The inshallah-fatalism that Islam encourages makes people less willing to modify their behavior to diminish the risk of transmission of the coronavirus. If the virus is a way for Allah to punish some and to save others, there’s less felt need to follow government warnings about social distancing – that is, not to congregate in groups. Many have insisted on attending mosques, thinking they are safe from contagion as long as they are in a mosque; the opposite is true. Mosques are places where large numbers of people – hundreds, thousands – pray side by side. These close-quartered crowds provide ideal mediums for the transmission of the virus. Crowds continue to be seen on the streets of Iranian cities, so very different from the empty streets in Italy, France and Spain. In late March Iranians were still shopping, visiting restaurants, meeting their friends at cafes, as if there was no need to modify such behavior. Some may simply not believe the warnings from their government, given its long record of lying to them. Iranians may also believe, not without reason, that the government preaches the need to keep from congregating as a way to suppress anti-government protests.

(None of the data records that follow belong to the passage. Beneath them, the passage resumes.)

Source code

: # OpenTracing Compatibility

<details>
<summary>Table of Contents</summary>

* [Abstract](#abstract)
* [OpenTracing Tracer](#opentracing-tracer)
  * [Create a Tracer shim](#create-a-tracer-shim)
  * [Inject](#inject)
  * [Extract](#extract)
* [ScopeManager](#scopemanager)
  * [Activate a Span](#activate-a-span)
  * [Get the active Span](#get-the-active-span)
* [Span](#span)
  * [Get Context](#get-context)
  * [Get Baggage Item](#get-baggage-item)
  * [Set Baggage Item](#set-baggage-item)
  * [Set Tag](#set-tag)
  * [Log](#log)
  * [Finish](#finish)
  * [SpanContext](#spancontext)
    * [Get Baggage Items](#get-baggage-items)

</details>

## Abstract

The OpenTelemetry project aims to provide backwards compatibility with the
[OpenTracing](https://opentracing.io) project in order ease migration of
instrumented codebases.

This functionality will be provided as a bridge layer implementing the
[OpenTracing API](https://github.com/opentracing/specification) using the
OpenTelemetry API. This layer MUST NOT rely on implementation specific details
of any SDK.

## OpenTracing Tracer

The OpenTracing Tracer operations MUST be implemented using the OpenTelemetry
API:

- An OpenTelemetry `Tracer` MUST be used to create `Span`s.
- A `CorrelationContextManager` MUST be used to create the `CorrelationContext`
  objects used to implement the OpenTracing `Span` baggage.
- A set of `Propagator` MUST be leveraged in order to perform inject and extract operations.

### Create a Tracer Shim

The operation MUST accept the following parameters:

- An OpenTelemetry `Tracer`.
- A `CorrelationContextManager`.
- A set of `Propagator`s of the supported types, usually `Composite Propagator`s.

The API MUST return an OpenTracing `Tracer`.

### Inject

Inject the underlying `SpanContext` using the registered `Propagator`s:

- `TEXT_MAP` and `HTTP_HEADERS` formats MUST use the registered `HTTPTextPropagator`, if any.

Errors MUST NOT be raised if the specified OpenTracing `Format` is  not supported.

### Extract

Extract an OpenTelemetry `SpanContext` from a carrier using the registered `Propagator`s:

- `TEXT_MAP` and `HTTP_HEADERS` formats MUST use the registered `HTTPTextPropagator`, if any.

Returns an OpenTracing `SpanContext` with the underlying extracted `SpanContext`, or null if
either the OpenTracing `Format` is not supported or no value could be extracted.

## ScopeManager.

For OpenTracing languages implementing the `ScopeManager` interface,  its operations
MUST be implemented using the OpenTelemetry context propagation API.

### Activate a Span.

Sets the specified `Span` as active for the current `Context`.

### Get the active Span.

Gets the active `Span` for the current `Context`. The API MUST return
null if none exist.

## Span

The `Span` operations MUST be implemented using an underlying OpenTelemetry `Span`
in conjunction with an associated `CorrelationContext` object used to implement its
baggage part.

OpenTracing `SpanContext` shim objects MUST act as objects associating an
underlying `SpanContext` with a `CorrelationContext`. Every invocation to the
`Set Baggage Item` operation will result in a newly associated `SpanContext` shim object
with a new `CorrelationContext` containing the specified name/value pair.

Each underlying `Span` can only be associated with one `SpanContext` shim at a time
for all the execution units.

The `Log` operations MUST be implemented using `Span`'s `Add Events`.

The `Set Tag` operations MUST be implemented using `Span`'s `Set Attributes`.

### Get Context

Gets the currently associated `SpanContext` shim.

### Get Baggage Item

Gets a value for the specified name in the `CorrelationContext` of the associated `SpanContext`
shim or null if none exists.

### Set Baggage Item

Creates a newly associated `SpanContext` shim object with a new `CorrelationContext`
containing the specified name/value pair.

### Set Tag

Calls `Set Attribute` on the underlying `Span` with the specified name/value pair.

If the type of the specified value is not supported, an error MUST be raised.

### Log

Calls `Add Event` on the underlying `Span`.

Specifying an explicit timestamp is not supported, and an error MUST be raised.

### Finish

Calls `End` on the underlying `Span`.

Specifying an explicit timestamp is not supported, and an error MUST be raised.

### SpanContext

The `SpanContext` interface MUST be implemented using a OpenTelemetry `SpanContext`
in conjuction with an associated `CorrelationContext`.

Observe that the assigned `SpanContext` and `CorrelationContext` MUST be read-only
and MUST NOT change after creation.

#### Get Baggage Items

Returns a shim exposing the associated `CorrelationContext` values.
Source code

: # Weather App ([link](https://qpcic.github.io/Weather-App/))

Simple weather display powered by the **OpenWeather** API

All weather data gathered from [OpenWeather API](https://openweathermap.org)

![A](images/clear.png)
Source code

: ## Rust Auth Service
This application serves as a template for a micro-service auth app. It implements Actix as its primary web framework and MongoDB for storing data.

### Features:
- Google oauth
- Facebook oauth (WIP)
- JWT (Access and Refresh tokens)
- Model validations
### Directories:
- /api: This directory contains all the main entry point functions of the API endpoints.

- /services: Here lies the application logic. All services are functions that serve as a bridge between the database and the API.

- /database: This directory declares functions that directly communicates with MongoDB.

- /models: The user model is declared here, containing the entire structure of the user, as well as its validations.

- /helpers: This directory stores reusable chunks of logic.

The continued hold of inshallah-fatalism on the Muslim psyche makes some Iranians indifferent to modifying their behavior, for what Allah wills, will be. Not a few clerics continue to send out messages on social media channels to their huge followings, in which they still insist that the coronavirus has been sent by Allah because Muslims themselves have been lax in their observances; they insist that only a return to a strictly religious way of life –as set out by the clerics themselves – offers hope. Hand-washing, social distancing, sheltering at home – none of that matters. It’s a terrible message to send.
What could change this attitude would be a sudden dramatic spike in cases of, and deaths from, the coronavirus, with much of that increase traceable to a particular mosque on a particular day when Friday Prayers were held. That increase in cases would do two things: first, it would put paid to the widespread belief that the contagion cannot spread in mosques; second, it would show that the coronavirus does not spare even the most faithful of Muslims; third, that it is widely communicated by crowds, and fourth, that the government’s demands — that people wear masks whenever possible, practice social distancing, and, except for buying food and medicines, remain at home — make perfect sense.
Iran’s government – its highest clerics — must insist that the coronavirus is not a “punishment sent by Allah”; that the virus strikes Muslim and non-Muslim alike, and even the most devout Muslims can be, and have been, stricken. That insistence on common sense will not come naturally to the clerical rulers or to many of their subjects, but in the absence of a breakthrough in vaccines and therapies – made by the Infidels, of course — for hard-hit Iran, it’s all they’ve got.